Mammy, do you not love me? Read on…
Yesterday morning I woke to the sound of a young mother of five children weeping from my radio. Emma Mhic Mhathuna, the girl who fronted the HPV vaccine advertising campaign in Ireland, revealed that she was informed yesterday that she has terminal cervical cancer. Emma, the 37-year-old mother, whose children range in age from 15 to 2 and a half, is one of 209 women whose cervical smear tests were incorrectly reported, and when the results were found to be incorrect, the information was withheld from them. This is 21st Century Ireland.
Yesterday we heard from Stephen Teap, whose wife Irene died aged just 35 in June of last year. They had two small children, now aged 3 and 5. Irene had two incorrect smear results. Stephen has only been told in the last couple of weeks that Irene’s test results were incorrectly reported and that when the error was discovered, the truth was kept from them. Irene is one of 17 women who were told that their smear tests were clear when they were not, and who subsequently died. This is 21st century Ireland.
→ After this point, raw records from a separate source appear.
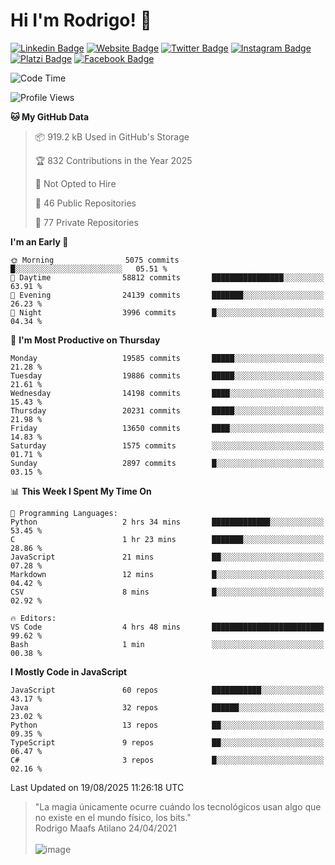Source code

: # Hi I'm Rodrigo! 👋
[![Linkedin Badge](https://img.shields.io/badge/-rmaafs-blue?style=flat&logo=Linkedin&logoColor=white&link=https://www.linkedin.com/in/rmaafs/)](https://www.linkedin.com/in/rmaafs/)
[![Website Badge](https://img.shields.io/badge/-rmaafs.com-0a192f?style=flat&logo=Google-Chrome&logoColor=white&link=https://rmaafs.com)](https://rmaafs.com)
[![Twitter Badge](https://img.shields.io/badge/-@royendero-1ca0f1?style=flat&labelColor=1ca0f1&logo=twitter&logoColor=white&link=https://twitter.com/royendero)](https://twitter.com/royendero)
[![Instagram Badge](https://img.shields.io/badge/-@rmaafs-purple?style=flat&logo=instagram&logoColor=white&link=https://instagram.com/rmaafs/)](https://instagram.com/rmaafs)
[![Platzi Badge](https://img.shields.io/badge/-rmaafs-203845?style=flat&logo=Platzi&logoColor=98CA3F&link=https://platzi.com/p/rmaafs/)](https://platzi.com/p/rmaafs/)
[![Facebook Badge](https://img.shields.io/badge/-rmaafs-046CE4?style=flat&logo=Facebook&logoColor=white&link=https://www.facebook.com/rmaafs/)](https://www.facebook.com/rmaafs/)

<!--START_SECTION:waka-->
![Code Time](http://img.shields.io/badge/Code%20Time-3%2C591%20hrs%2021%20mins-blue)

![Profile Views](http://img.shields.io/badge/Profile%20Views-0-blue)

**🐱 My GitHub Data** 

> 📦 919.2 kB Used in GitHub's Storage 
 > 
> 🏆 832 Contributions in the Year 2025
 > 
> 🚫 Not Opted to Hire
 > 
> 📜 46 Public Repositories 
 > 
> 🔑 77 Private Repositories 
 > 
**I'm an Early 🐤** 

```text
🌞 Morning                5075 commits        █░░░░░░░░░░░░░░░░░░░░░░░░   05.51 % 
🌆 Daytime                58812 commits       ████████████████░░░░░░░░░   63.91 % 
🌃 Evening                24139 commits       ███████░░░░░░░░░░░░░░░░░░   26.23 % 
🌙 Night                  3996 commits        █░░░░░░░░░░░░░░░░░░░░░░░░   04.34 % 
```
📅 **I'm Most Productive on Thursday** 

```text
Monday                   19585 commits       █████░░░░░░░░░░░░░░░░░░░░   21.28 % 
Tuesday                  19886 commits       █████░░░░░░░░░░░░░░░░░░░░   21.61 % 
Wednesday                14198 commits       ████░░░░░░░░░░░░░░░░░░░░░   15.43 % 
Thursday                 20231 commits       █████░░░░░░░░░░░░░░░░░░░░   21.98 % 
Friday                   13650 commits       ████░░░░░░░░░░░░░░░░░░░░░   14.83 % 
Saturday                 1575 commits        ░░░░░░░░░░░░░░░░░░░░░░░░░   01.71 % 
Sunday                   2897 commits        █░░░░░░░░░░░░░░░░░░░░░░░░   03.15 % 
```


📊 **This Week I Spent My Time On** 

```text
💬 Programming Languages: 
Python                   2 hrs 34 mins       █████████████░░░░░░░░░░░░   53.45 % 
C                        1 hr 23 mins        ███████░░░░░░░░░░░░░░░░░░   28.86 % 
JavaScript               21 mins             ██░░░░░░░░░░░░░░░░░░░░░░░   07.28 % 
Markdown                 12 mins             █░░░░░░░░░░░░░░░░░░░░░░░░   04.42 % 
CSV                      8 mins              █░░░░░░░░░░░░░░░░░░░░░░░░   02.92 % 

🔥 Editors: 
VS Code                  4 hrs 48 mins       █████████████████████████   99.62 % 
Bash                     1 min               ░░░░░░░░░░░░░░░░░░░░░░░░░   00.38 % 
```

**I Mostly Code in JavaScript** 

```text
JavaScript               60 repos            ███████████░░░░░░░░░░░░░░   43.17 % 
Java                     32 repos            ██████░░░░░░░░░░░░░░░░░░░   23.02 % 
Python                   13 repos            ██░░░░░░░░░░░░░░░░░░░░░░░   09.35 % 
TypeScript               9 repos             ██░░░░░░░░░░░░░░░░░░░░░░░   06.47 % 
C#                       3 repos             █░░░░░░░░░░░░░░░░░░░░░░░░   02.16 % 
```




 Last Updated on 19/08/2025 11:26:18 UTC
<!--END_SECTION:waka-->

> "La magia únicamente ocurre cuándo los tecnológicos usan algo que no existe en el mundo físico, los bits."<br>
>  Rodrigo Maafs Atilano 24/04/2021
<br><br>
![image](https://user-images.githubusercontent.com/47652130/116024039-ff6eb680-a612-11eb-8b42-290c8922697e.png)
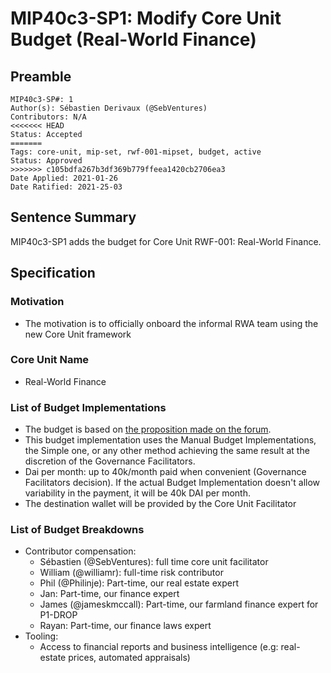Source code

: # MIP40c3-SP1: Modify Core Unit Budget (Real-World Finance)

## Preamble

```
MIP40c3-SP#: 1
Author(s): Sébastien Derivaux (@SebVentures)
Contributors: N/A
<<<<<<< HEAD
Status: Accepted
=======
Tags: core-unit, mip-set, rwf-001-mipset, budget, active
Status: Approved
>>>>>>> c105bdfa267b3df369b779ffeea1420cb2706ea3
Date Applied: 2021-01-26
Date Ratified: 2021-25-03
```

## Sentence Summary

MIP40c3-SP1 adds the budget for Core Unit RWF-001: Real-World Finance.

## Specification

### Motivation

* The motivation is to officially onboard the informal RWA team using the new Core Unit framework

### Core Unit Name

* Real-World Finance

### List of Budget Implementations

* The budget is based on [the proposition made on the forum](https://forum.makerdao.com/t/team-funding-experiment-rwa-objectives-and-cost-structure/5954).
* This budget implementation uses the Manual Budget Implementations, the Simple one, or any other method achieving the same result at the discretion of the Governance Facilitators.
* Dai per month: up to 40k/month paid when convenient (Governance Facilitators decision). If the actual Budget Implementation doesn't allow variability in the payment, it will be 40k DAI per month.
* The destination wallet will be provided by the Core Unit Facilitator

### List of Budget Breakdowns

* Contributor compensation:
  * Sébastien (@SebVentures): full time core unit facilitator
  * William (@williamr): full-time risk contributor
  * Phil (@Philinje): Part-time, our real estate expert
  * Jan: Part-time, our finance expert
  * James (@jameskmccall): Part-time, our farmland finance expert for P1-DROP
  * Rayan: Part-time, our finance laws expert
* Tooling:
  * Access to financial reports and business intelligence (e.g: real-estate prices, automated appraisals)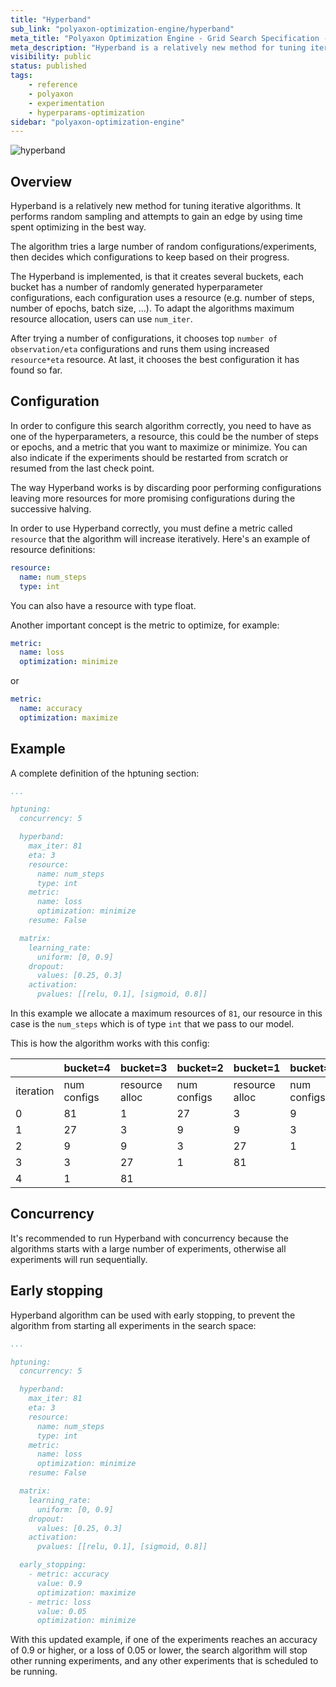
 ```yaml
---
title: "Hyperband"
sub_link: "polyaxon-optimization-engine/hyperband"
meta_title: "Polyaxon Optimization Engine - Grid Search Specification - Polyaxon References"
meta_description: "Hyperband is a relatively new method for tuning iterative algorithms. It performs random sampling and attempts to gain an edge by using time spent optimizing in the best way. The algorithm tries a large number of random configurations/experiments, then decides which configurations to keep based on their progress."
visibility: public
status: published
tags:
    - reference
    - polyaxon
    - experimentation
    - hyperparams-optimization
sidebar: "polyaxon-optimization-engine"
---
```


![hyperband](../../../content/images/references/optimization-engine/hyperband.png)

## Overview 

Hyperband is a relatively new method for tuning iterative algorithms.
It performs random sampling and attempts to gain an edge by using time spent optimizing in the best way.

The algorithm tries a large number of random configurations/experiments, then decides which configurations to keep based on their progress.

The Hyperband is implemented, is that it creates several buckets, each bucket has a number of randomly generated hyperparameter configurations, 
each configuration uses a resource (e.g. number of steps, number of epochs, batch size, ...). To adapt the algorithms maximum resource allocation, users can use `num_iter`.

After trying a number of configurations, it chooses top `number of observation/eta` configurations and runs them using increased `resource*eta` resource. 
At last, it chooses the best configuration it has found so far.


## Configuration

In order to configure this search algorithm correctly, you need to have as one of the hyperparameters,
a resource, this could be the number of steps or epochs, and a metric that you want to maximize or minimize.
You can also indicate if the experiments should be restarted from scratch or resumed from the last check point.

The way Hyperband works is by discarding poor performing
configurations leaving more resources for more promising configurations during the successive halving.

In order to use Hyperband correctly, you must define a metric called `resource` that the algorithm
will increase iteratively. Here's an example of resource definitions:

```yaml
resource:
  name: num_steps
  type: int
```

You can also have a resource with type float.

Another important concept is the metric to optimize, for example:

```yaml
metric:
  name: loss
  optimization: minimize
```

or

```yaml
metric:
  name: accuracy
  optimization: maximize
```

## Example

A complete definition of the hptuning section:

```yaml
...

hptuning:
  concurrency: 5

  hyperband:
    max_iter: 81
    eta: 3
    resource:
      name: num_steps
      type: int
    metric:
      name: loss
      optimization: minimize
    resume: False

  matrix:
    learning_rate:
      uniform: [0, 0.9]
    dropout:
      values: [0.25, 0.3]
    activation:
      pvalues: [[relu, 0.1], [sigmoid, 0.8]]
```

In this example we allocate a maximum resources of `81`, our resource in this case is the `num_steps` which is of type `int` that we pass to our model.

This is how the algorithm works with this config:


|              | bucket=4                    | bucket=3                     | bucket=2                     | bucket=1                     | bucket=0                    |
|--------------|-----------------------------|------------------------------|------------------------------|------------------------------|-----------------------------|
|iteration     |num configs  |resource alloc |num configs  |resource alloc  |num configs  |resource alloc  |num configs  |resource alloc  |num configs  |resource alloc |
|0             |81           | 1             |27           |              3 |9            | 9              |6            | 27             |5            |             81|
|1             |27           | 3             |9            |             9  |3            | 27             |2            | 81             |             |               |
|2             |9            |9              |3            |             27 |1            | 81             |             |                |             |               |
|3             |3            |27             |1            |             81 |             |                |             |                |             |               |
|4             |1            |81             |             |                |             |                |             |                |             |               |

## Concurrency

It's recommended to run Hyperband with concurrency because the algorithms starts with a large number of experiments, otherwise all experiments will run sequentially.

## Early stopping

Hyperband algorithm can be used with early stopping, to prevent the algorithm from starting all experiments in the search space:


```yaml
...

hptuning:
  concurrency: 5

  hyperband:
    max_iter: 81
    eta: 3
    resource:
      name: num_steps
      type: int
    metric:
      name: loss
      optimization: minimize
    resume: False

  matrix:
    learning_rate:
      uniform: [0, 0.9]
    dropout:
      values: [0.25, 0.3]
    activation:
      pvalues: [[relu, 0.1], [sigmoid, 0.8]]

  early_stopping:
    - metric: accuracy
      value: 0.9
      optimization: maximize
    - metric: loss
      value: 0.05
      optimization: minimize
```

With this updated example, if one of the experiments reaches an accuracy of 0.9 or higher, or a loss of 0.05 or lower, the search algorithm will stop other running experiments, 
and any other experiments that is scheduled to be running.
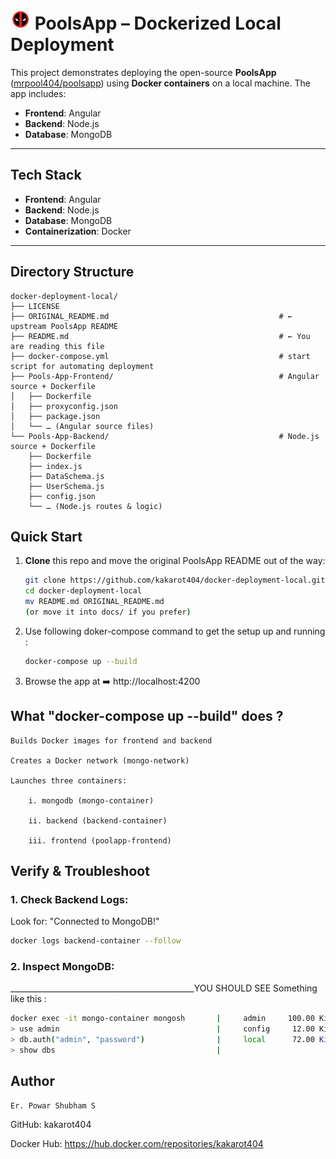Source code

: # <img src="images/deadpool-emoji.png" alt="Deadpool Emoji" width="32" height="32"> PoolsApp – Dockerized Local Deployment

This project demonstrates deploying the open-source **PoolsApp** ([mrpool404/poolsapp](https://github.com/mrpool404/poolsapp)) using **Docker containers** on a local machine. The app includes:

- **Frontend**: Angular  
- **Backend**: Node.js  
- **Database**: MongoDB  

---

## Tech Stack

- **Frontend**: Angular  
- **Backend**: Node.js  
- **Database**: MongoDB  
- **Containerization**: Docker  

---

## Directory Structure

```plaintext
docker-deployment-local/
├── LICENSE
├── ORIGINAL_README.md                                      # ← upstream PoolsApp README
├── README.md                                               # ← You are reading this file
├── docker-compose.yml                                      # start script for automating deployment
├── Pools-App-Frontend/                                     # Angular source + Dockerfile
│   ├── Dockerfile
│   ├── proxyconfig.json
│   ├── package.json
│   └── … (Angular source files)
└── Pools-App-Backend/                                      # Node.js source + Dockerfile
    ├── Dockerfile
    ├── index.js
    ├── DataSchema.js
    ├── UserSchema.js
    ├── config.json
    └── … (Node.js routes & logic)
```

## Quick Start

1. **Clone** this repo and move the original PoolsApp README out of the way:
   ```bash
   git clone https://github.com/kakarot404/docker-deployment-local.git
   cd docker-deployment-local
   mv README.md ORIGINAL_README.md
   (or move it into docs/ if you prefer)
   ```

2. Use following doker-compose command to get the setup up and running :
    ```bash
    docker-compose up --build
    ```

3. Browse the app at  ➡️ http://localhost:4200


## What "docker-compose up --build" does ?

    Builds Docker images for frontend and backend

    Creates a Docker network (mongo-network)

    Launches three containers:

        i. mongodb (mongo-container)

        ii. backend (backend-container)

        iii. frontend (poolapp-frontend)

## Verify & Troubleshoot

### 1. Check Backend Logs:
Look for:   "Connected to MongoDB!"
```bash
docker logs backend-container --follow
```


### 2. Inspect MongoDB:
______________________________________________YOU SHOULD SEE Something like this :       
```bash                                       |     PoolsApp  168.00 KiB
docker exec -it mongo-container mongosh       |     admin     100.00 KiB
> use admin                                   |     config     12.00 KiB
> db.auth("admin", "password")                |     local      72.00 KiB
> show dbs                                    |
```


## Author

    Er. Powar Shubham S

GitHub: kakarot404

Docker Hub: https://hub.docker.com/repositories/kakarot404
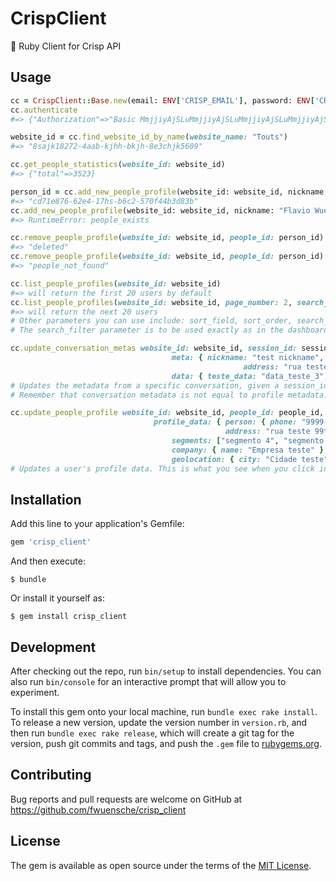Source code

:# CrispClient

:small_red_triangle_down: Ruby Client for Crisp API

## Usage

```ruby
cc = CrispClient::Base.new(email: ENV['CRISP_EMAIL'], password: ENV['CRISP_PASSWORD'])
cc.authenticate
#=> {"Authorization"=>"Basic MmjjiyAjSLuMmjjiyAjSLuMmjjiyAjSLuMmjjiyAjSLuMmjjiyAiaiIyMGUyYTdjYzA="}

website_id = cc.find_website_id_by_name(website_name: "Touts")
#=> "8sajk18272-4aab-kjhh-bkjh-8e3chjk5609"

cc.get_people_statistics(website_id: website_id)
#=> {"total"=>3523}

person_id = cc.add_new_people_profile(website_id: website_id, nickname: "Flavio Wuensche", email: "flavio@touts.com.br")
#=> "cd71e876-62e4-17hs-b6c2-570f44b3d83b"
cc.add_new_people_profile(website_id: website_id, nickname: "Flavio Wuensche", email: "flavio@touts.com.br")
#=> RuntimeError: people_exists

cc.remove_people_profile(website_id: website_id, people_id: person_id)
#=> "deleted"
cc.remove_people_profile(website_id: website_id, people_id: person_id)
#=> "people_not_found"

cc.list_people_profiles(website_id: website_id)
#=> will return the first 20 users by default
cc.list_people_profiles(website_id: website_id, page_number: 2, search_filter: "test@email.com")
#=> will return the next 20 users
# Other parameters you can use include: sort_field, sort_order, search_operator, search_filter
# The search_filter parameter is to be used exactly as in the dashboard, as in: "&search_filter="parameter"

cc.update_conversation_metas website_id: website_id, session_id: session_id, 
									meta: { nickname: "test nickname", email: "test@email.com", phone: "9999-9999", 
													address: "rua teste 99t", segments: ["segmento 1", "segmento 2"], 
									data: { teste_data: "data_teste_3", valorArbitrario: "teste arbitrário 3" } }
# Updates the metadata from a specific conversation, given a session_id
# Remember that conversation metadata is not equal to profile metadata. Each conversation has their own parameters.

cc.update_people_profile website_id: website_id, people_id: people_id, 
  								profile_data: { person: { phone: "9999-9999", nickname: "test nickname 2", 
                                                address: "rua teste 99t", website: "http://teste.com"},
                                    segments: ["segmento 4", "segmento 3"], 
                                    company: { name: "Empresa teste" },
                                    geolocation: { city: "Cidade teste" } }
# Updates a user's profile data. This is what you see when you click in a specific profile.

```

## Installation

Add this line to your application's Gemfile:

```ruby
gem 'crisp_client'
```

And then execute:

    $ bundle

Or install it yourself as:

    $ gem install crisp_client

## Development

After checking out the repo, run `bin/setup` to install dependencies. You can also run `bin/console` for an interactive prompt that will allow you to experiment.

To install this gem onto your local machine, run `bundle exec rake install`. To release a new version, update the version number in `version.rb`, and then run `bundle exec rake release`, which will create a git tag for the version, push git commits and tags, and push the `.gem` file to [rubygems.org](https://rubygems.org).

## Contributing

Bug reports and pull requests are welcome on GitHub at https://github.com/fwuensche/crisp_client

## License

The gem is available as open source under the terms of the [MIT License](http://opensource.org/licenses/MIT).
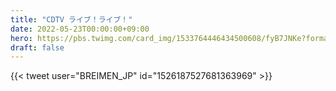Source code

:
```yaml
---
title: "CDTV ライブ！ライブ！"
date: 2022-05-23T00:00:00+09:00
hero: https://pbs.twimg.com/card_img/1533764446434500608/fyB7JNKe?format=png&name=medium
draft: false
---
```


{{< tweet user="BREIMEN_JP" id="1526187527681363969" >}}
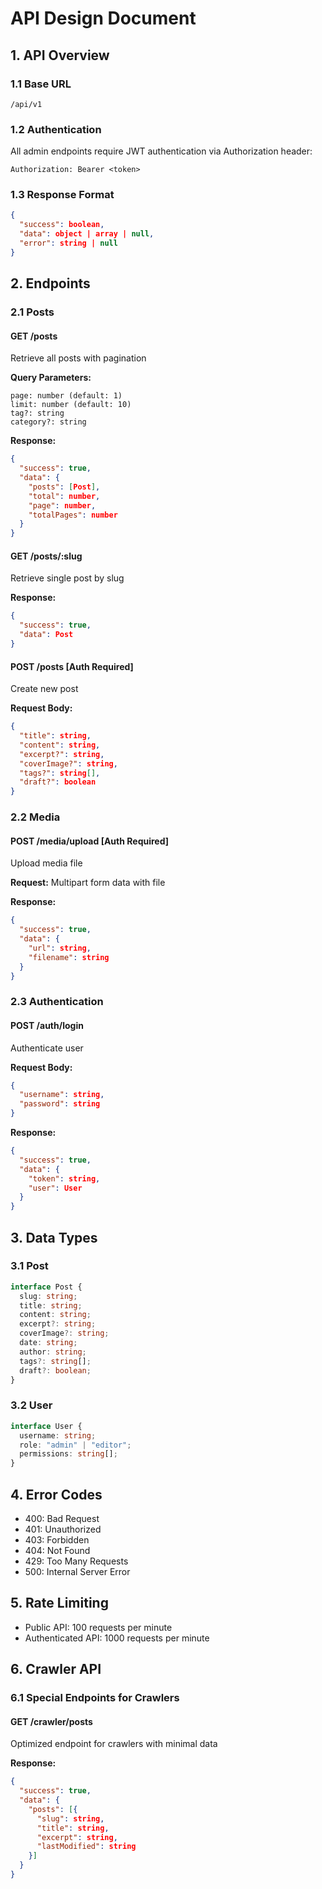# API Design Document

## 1. API Overview

### 1.1 Base URL
```
/api/v1
```

### 1.2 Authentication
All admin endpoints require JWT authentication via Authorization header:
```
Authorization: Bearer <token>
```

### 1.3 Response Format
```json
{
  "success": boolean,
  "data": object | array | null,
  "error": string | null
}
```

## 2. Endpoints

### 2.1 Posts

#### GET /posts
Retrieve all posts with pagination

**Query Parameters:**
```
page: number (default: 1)
limit: number (default: 10)
tag?: string
category?: string
```

**Response:**
```json
{
  "success": true,
  "data": {
    "posts": [Post],
    "total": number,
    "page": number,
    "totalPages": number
  }
}
```

#### GET /posts/:slug
Retrieve single post by slug

**Response:**
```json
{
  "success": true,
  "data": Post
}
```

#### POST /posts [Auth Required]
Create new post

**Request Body:**
```json
{
  "title": string,
  "content": string,
  "excerpt?": string,
  "coverImage?": string,
  "tags?": string[],
  "draft?": boolean
}
```

### 2.2 Media

#### POST /media/upload [Auth Required]
Upload media file

**Request:**
Multipart form data with file

**Response:**
```json
{
  "success": true,
  "data": {
    "url": string,
    "filename": string
  }
}
```

### 2.3 Authentication

#### POST /auth/login
Authenticate user

**Request Body:**
```json
{
  "username": string,
  "password": string
}
```

**Response:**
```json
{
  "success": true,
  "data": {
    "token": string,
    "user": User
  }
}
```

## 3. Data Types

### 3.1 Post
```typescript
interface Post {
  slug: string;
  title: string;
  content: string;
  excerpt?: string;
  coverImage?: string;
  date: string;
  author: string;
  tags?: string[];
  draft?: boolean;
}
```

### 3.2 User
```typescript
interface User {
  username: string;
  role: "admin" | "editor";
  permissions: string[];
}
```

## 4. Error Codes

- 400: Bad Request
- 401: Unauthorized
- 403: Forbidden
- 404: Not Found
- 429: Too Many Requests
- 500: Internal Server Error

## 5. Rate Limiting

- Public API: 100 requests per minute
- Authenticated API: 1000 requests per minute

## 6. Crawler API

### 6.1 Special Endpoints for Crawlers

#### GET /crawler/posts
Optimized endpoint for crawlers with minimal data

**Response:**
```json
{
  "success": true,
  "data": {
    "posts": [{
      "slug": string,
      "title": string,
      "excerpt": string,
      "lastModified": string
    }]
  }
}
```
This scandal broke last week when a brave terminally ill Limerick mother of two, Vicky Phelan aged 43, sued and won damages for being given an all-clear result from her smear tests that in fact showed abnormalities. She refused outright to sign a gagging clause and as a result, this entire scandal has been revealed to the nation. Vicky’s children are aged 12 and 7. This is 21st Century Ireland.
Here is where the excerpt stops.